By Nina Humphrey (nee Burton)

The cinema in Laindon opened in 1929.  My parents could well have been among the very first customers as my mum (Jessica Devine) once told me that was where my dad (George Burton) took her on their first date.  They married the following year 1930.

Initially known as ‘Laindon Picture Theatre’, the cinema’s name was changed to ‘The Radion' around 1936/7.

There’s an interesting article on the Basildon History website which includes some great photographs.  I recognised the usherette on the left as Mrs Riggs who worked there during the sixties and lived in a turning off King Edward Road.  I have placed a link to the website below as it is well worth a visit.

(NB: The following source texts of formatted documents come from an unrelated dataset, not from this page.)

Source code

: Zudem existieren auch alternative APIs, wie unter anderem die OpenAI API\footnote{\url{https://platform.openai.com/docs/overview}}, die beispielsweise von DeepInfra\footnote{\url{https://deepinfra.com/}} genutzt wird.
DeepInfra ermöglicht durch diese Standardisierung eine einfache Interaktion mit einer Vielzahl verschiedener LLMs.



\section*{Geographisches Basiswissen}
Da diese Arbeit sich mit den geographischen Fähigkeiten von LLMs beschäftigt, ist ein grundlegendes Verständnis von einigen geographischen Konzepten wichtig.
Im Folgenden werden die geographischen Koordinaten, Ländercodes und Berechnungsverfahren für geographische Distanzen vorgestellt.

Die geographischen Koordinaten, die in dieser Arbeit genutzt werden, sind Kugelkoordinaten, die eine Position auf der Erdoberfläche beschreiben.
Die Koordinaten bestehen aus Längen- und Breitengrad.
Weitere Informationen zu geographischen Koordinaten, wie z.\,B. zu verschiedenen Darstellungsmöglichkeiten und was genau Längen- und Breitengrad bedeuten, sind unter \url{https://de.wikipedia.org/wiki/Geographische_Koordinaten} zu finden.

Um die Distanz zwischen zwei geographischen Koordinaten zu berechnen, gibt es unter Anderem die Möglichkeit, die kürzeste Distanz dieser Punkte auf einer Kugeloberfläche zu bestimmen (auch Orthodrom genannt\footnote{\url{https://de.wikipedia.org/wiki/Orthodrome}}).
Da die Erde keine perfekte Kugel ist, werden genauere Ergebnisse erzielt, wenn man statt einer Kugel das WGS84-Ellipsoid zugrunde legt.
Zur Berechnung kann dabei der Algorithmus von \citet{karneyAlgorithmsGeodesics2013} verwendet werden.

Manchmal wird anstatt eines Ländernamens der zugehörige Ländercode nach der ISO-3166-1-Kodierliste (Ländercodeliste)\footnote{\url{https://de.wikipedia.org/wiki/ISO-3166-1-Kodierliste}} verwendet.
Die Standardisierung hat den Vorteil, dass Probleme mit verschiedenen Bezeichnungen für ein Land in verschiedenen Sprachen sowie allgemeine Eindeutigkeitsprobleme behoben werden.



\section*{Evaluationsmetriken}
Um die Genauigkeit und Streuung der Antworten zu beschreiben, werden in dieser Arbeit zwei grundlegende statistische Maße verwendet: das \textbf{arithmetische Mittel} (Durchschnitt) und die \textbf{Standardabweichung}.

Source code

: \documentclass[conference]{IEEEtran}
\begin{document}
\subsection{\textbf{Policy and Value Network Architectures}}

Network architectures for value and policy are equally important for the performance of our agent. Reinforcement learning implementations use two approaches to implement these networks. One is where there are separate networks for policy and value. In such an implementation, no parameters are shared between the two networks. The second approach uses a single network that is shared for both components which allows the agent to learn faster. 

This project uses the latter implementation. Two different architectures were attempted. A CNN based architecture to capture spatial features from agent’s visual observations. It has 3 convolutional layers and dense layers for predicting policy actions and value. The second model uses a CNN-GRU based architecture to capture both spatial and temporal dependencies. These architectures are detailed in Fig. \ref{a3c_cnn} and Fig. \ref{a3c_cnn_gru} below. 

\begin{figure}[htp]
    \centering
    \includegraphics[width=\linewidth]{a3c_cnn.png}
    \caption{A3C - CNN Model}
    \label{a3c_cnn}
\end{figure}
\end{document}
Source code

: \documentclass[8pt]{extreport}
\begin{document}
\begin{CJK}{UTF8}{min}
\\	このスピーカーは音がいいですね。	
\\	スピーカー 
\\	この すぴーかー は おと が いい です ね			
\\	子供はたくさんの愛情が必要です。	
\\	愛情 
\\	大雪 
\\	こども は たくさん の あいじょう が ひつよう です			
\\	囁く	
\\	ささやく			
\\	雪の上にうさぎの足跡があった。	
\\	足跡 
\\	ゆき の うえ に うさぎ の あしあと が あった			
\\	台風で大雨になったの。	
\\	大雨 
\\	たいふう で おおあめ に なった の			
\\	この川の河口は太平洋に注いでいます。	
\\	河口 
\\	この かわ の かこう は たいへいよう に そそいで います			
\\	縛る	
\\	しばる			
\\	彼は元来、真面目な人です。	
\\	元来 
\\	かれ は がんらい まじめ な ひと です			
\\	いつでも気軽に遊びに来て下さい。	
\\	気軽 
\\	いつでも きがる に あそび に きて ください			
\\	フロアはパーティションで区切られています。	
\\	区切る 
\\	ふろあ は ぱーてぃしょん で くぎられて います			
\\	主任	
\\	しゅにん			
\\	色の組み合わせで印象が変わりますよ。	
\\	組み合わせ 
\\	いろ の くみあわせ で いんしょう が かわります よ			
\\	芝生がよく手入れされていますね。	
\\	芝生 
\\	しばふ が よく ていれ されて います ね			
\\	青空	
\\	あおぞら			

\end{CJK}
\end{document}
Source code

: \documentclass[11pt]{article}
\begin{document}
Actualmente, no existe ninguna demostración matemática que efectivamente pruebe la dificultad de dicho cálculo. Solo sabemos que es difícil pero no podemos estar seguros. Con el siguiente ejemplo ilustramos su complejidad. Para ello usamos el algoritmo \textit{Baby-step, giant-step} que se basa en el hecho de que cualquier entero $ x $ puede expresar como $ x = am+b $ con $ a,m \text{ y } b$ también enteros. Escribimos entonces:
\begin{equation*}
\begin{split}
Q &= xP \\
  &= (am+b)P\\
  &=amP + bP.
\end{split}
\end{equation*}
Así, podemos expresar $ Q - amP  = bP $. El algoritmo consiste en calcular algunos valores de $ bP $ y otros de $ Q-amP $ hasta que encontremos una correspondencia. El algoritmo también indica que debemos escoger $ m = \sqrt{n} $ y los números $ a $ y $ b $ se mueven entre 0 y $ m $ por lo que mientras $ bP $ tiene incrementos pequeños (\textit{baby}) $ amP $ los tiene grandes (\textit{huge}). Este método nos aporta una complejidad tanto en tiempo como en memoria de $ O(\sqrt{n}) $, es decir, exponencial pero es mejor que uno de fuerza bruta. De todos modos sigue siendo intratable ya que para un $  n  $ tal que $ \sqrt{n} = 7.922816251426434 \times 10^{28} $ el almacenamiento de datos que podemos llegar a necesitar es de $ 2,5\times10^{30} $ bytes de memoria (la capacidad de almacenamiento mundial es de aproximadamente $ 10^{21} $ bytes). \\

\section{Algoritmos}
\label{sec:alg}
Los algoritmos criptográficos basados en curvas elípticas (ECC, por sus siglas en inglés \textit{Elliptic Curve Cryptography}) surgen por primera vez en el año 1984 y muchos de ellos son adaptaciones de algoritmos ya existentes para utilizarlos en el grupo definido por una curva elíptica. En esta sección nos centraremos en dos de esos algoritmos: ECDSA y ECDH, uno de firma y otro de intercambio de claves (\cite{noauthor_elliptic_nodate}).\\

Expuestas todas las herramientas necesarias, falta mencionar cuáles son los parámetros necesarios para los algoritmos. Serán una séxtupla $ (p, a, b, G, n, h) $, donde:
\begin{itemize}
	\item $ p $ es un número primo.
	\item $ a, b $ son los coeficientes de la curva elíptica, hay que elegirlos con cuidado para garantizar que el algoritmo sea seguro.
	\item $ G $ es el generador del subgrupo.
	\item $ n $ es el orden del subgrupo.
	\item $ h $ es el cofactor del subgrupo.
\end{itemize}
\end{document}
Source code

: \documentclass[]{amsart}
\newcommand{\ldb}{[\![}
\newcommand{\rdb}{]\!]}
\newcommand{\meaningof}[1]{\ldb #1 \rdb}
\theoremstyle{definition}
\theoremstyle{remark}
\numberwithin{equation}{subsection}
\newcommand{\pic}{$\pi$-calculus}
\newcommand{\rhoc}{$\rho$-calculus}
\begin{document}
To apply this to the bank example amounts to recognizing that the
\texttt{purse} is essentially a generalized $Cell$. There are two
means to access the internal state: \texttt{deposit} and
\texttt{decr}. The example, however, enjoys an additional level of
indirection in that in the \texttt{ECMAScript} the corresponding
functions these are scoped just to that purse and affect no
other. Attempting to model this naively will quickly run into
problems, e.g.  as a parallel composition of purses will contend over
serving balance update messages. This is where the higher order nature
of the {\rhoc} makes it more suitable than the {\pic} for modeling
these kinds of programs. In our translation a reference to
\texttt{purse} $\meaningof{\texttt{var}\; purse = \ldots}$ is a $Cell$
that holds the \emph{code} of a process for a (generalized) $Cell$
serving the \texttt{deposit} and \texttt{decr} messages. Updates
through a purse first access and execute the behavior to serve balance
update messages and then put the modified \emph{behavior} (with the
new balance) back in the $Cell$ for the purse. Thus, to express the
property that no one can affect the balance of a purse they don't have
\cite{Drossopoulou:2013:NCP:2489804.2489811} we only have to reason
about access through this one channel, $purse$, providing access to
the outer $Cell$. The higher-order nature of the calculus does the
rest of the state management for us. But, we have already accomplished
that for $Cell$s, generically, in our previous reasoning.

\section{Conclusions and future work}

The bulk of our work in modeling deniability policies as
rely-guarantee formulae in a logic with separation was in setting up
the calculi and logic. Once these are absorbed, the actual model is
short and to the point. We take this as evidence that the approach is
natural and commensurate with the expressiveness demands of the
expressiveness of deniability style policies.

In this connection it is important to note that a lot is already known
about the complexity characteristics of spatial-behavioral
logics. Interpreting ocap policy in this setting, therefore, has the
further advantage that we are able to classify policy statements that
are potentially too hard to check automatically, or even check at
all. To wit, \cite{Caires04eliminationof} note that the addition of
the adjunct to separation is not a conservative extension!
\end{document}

http://www.basildon.com/history/laindon/radion.html

My memories of the Radion start in the early fifties when it was one of the main forms of entertainment previous to television.  Like lots of families, we had a piano in our parlour that provided some entertainment.  My sister and I both had piano lessons, she being a much better player than me although we did manage to master a particularly easy duet.  My Mum played with her right hand, by ear and vamped with her left hand.  We kept lots of sheet music in a piano stool.  I loved the radio.  “Listen With Mother” at a quarter to two each day where I heard and loved my first piece of classical music ‘The Sugar Plum Fairy’.   In later years – Luxenburg in the evenings and Radio Vaticano on Saturday mornings which played the latest pop songs.

We often went to the Radion in Laindon High Road and watched ‘Tazan’ swinging through the trees.  Sometimes we went in half way through a film and watched it round again until we said “this is where we came in”.   Whenever there was a scary bit in a film, my mum would annoyingly put her hand in front of my eyes.  She did that during the train crash scene in “The Greatest Show on Earth”.  Mum and Dad left when the film finished but my sister and I stayed to watch the film again (something that was allowed back then).  This time I watched the train crash scene and wasn’t scared at all – it was obvious the two trains were only models.  I loved it when my sister took me to the ladies with its shell-shaped lamp shades which created a lovely soft pink light.  I imagined that was how Film Stars’ dressing rooms looked.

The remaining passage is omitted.